§ **Directions**
When you copy the entries, match them exactly and omit the pictures.

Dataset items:
_ _ _ _ _ _ _

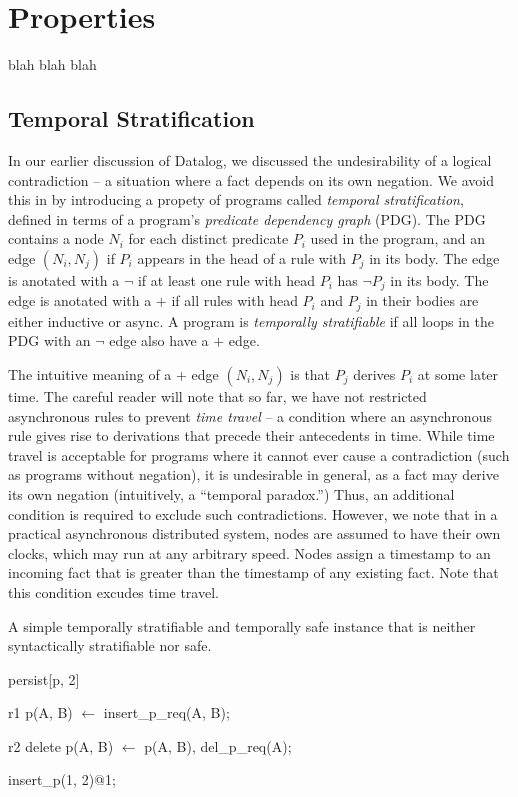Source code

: \section{Properties}

blah blah blah

\subsection{Temporal Stratification}

In our earlier discussion of Datalog, we discussed the undesirability of a logical contradiction -- a situation where a fact depends on its own negation.  We avoid this in \lang by introducing a propety of programs called {\em temporal stratification}, defined in terms of a program's {\em predicate dependency graph} (PDG).  The PDG contains a node $N_i$ for each distinct predicate $P_i$ used in the program, and an edge $(N_i, N_j)$ if $P_i$ appears in the head of a rule with $P_j$ in its body.  The edge is anotated with a $\lnot$ if at least one rule with head $P_i$ has $\lnot P_j$ in its body.  The edge is anotated with a $+$ if all rules with head $P_i$ and $P_j$ in their bodies are either inductive or async.  A \lang program is {\em temporally stratifiable} if all loops in the PDG with an $\lnot$ edge also have a $+$ edge.

The intuitive meaning of a $+$ edge $(N_i, N_j)$ is that $P_j$ derives $P_i$ at some later time.  The careful reader will note that so far, we have not restricted asynchronous rules to prevent {\em time travel} -- a condition where an asynchronous rule gives rise to derivations that precede their antecedents in time.  While time travel is acceptable for programs where it cannot ever cause a contradiction (such as programs without negation), it is undesirable in general, as a fact may derive its own negation (intuitively, a ``temporal paradox.'')  Thus, an additional condition is required to exclude such contradictions.  However, we note that in a practical asynchronous distributed system, nodes are assumed to have their own clocks, which may run at any arbitrary speed.  Nodes assign a timestamp to an incoming fact that is greater than the timestamp of any existing fact.  Note that this condition excudes time travel.

\begin{example}
\label{ex:stratsafe}
A simple temporally stratifiable and temporally safe \slang instance that is neither syntactically stratifiable nor safe.

\begin{Dedalus}
persist[p, 2]  
  
r1
p(A, B) \(\leftarrow\)
  insert\_p\_req(A, B);

r2  
delete p(A, B) \(\leftarrow\)
  p(A, B),
  del\_p\_req(A);

insert\_p(1, 2)@1;
\end{Dedalus}
\end{example}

_ _ _ _ _ _ _

§ **Problem solution**
Source code

: \section{Properties}

blah blah blah

\subsection{Temporal Stratification}

In our earlier discussion of Datalog, we discussed the undesirability of a logical contradiction -- a situation where a fact depends on its own negation.  We avoid this in \lang by introducing a propety of programs called {\em temporal stratification}, defined in terms of a program's {\em predicate dependency graph} (PDG).  The PDG contains a node $N_i$ for each distinct predicate $P_i$ used in the program, and an edge $(N_i, N_j)$ if $P_i$ appears in the head of a rule with $P_j$ in its body.  The edge is anotated with a $\lnot$ if at least one rule with head $P_i$ has $\lnot P_j$ in its body.  The edge is anotated with a $+$ if all rules with head $P_i$ and $P_j$ in their bodies are either inductive or async.  A \lang program is {\em temporally stratifiable} if all loops in the PDG with an $\lnot$ edge also have a $+$ edge.

The intuitive meaning of a $+$ edge $(N_i, N_j)$ is that $P_j$ derives $P_i$ at some later time.  The careful reader will note that so far, we have not restricted asynchronous rules to prevent {\em time travel} -- a condition where an asynchronous rule gives rise to derivations that precede their antecedents in time.  While time travel is acceptable for programs where it cannot ever cause a contradiction (such as programs without negation), it is undesirable in general, as a fact may derive its own negation (intuitively, a ``temporal paradox.'')  Thus, an additional condition is required to exclude such contradictions.  However, we note that in a practical asynchronous distributed system, nodes are assumed to have their own clocks, which may run at any arbitrary speed.  Nodes assign a timestamp to an incoming fact that is greater than the timestamp of any existing fact.  Note that this condition excudes time travel.

\begin{example}
\label{ex:stratsafe}
A simple temporally stratifiable and temporally safe \slang instance that is neither syntactically stratifiable nor safe.

\begin{Dedalus}
persist[p, 2]  
  
r1
p(A, B) \(\leftarrow\)
  insert\_p\_req(A, B);

r2  
delete p(A, B) \(\leftarrow\)
  p(A, B),
  del\_p\_req(A);

insert\_p(1, 2)@1;
\end{Dedalus}
\end{example}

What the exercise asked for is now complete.